▶ [EXERCISE DETAILS] Beginning with the line where "- Post Pagination" appears, retype every remaining line of the data below, both the first and last included.

◇ ◇ ◇ ◇ ◇ ◇ ◇

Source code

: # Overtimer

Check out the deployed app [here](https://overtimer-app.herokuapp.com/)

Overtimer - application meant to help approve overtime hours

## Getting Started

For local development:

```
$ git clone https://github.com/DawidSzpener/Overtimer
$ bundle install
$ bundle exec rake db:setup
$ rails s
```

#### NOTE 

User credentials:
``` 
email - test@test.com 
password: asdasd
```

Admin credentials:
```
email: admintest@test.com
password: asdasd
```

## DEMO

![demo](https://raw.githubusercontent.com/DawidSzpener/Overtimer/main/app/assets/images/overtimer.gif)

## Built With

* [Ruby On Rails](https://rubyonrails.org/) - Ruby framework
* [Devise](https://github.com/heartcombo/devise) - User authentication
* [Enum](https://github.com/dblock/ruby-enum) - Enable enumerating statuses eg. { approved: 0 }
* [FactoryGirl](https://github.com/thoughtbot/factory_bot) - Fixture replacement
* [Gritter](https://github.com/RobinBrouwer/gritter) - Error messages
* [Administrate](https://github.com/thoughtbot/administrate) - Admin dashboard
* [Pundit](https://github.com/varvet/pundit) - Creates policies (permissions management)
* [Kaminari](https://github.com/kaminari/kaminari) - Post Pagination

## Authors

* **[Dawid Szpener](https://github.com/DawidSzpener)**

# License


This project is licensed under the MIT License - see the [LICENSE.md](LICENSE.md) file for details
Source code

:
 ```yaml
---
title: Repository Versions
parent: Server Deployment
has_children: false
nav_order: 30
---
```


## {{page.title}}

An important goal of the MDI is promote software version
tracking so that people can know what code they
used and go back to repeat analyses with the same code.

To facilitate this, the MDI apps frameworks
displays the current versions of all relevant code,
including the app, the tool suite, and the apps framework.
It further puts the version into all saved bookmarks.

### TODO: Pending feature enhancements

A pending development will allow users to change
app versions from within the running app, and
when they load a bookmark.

◇ ◇ ◇ ◇ ◇ ◇ ◇

▶ [TASK RESPONSE]
* [Kaminari](https://github.com/kaminari/kaminari) - Post Pagination

## Authors

* **[Dawid Szpener](https://github.com/DawidSzpener)**

# License


This project is licensed under the MIT License - see the [LICENSE.md](LICENSE.md) file for details
Source code

:
 ```yaml
---
title: Repository Versions
parent: Server Deployment
has_children: false
nav_order: 30
---
```


## {{page.title}}

An important goal of the MDI is promote software version
tracking so that people can know what code they
used and go back to repeat analyses with the same code.

To facilitate this, the MDI apps frameworks
displays the current versions of all relevant code,
including the app, the tool suite, and the apps framework.
It further puts the version into all saved bookmarks.

### TODO: Pending feature enhancements

A pending development will allow users to change
app versions from within the running app, and
when they load a bookmark.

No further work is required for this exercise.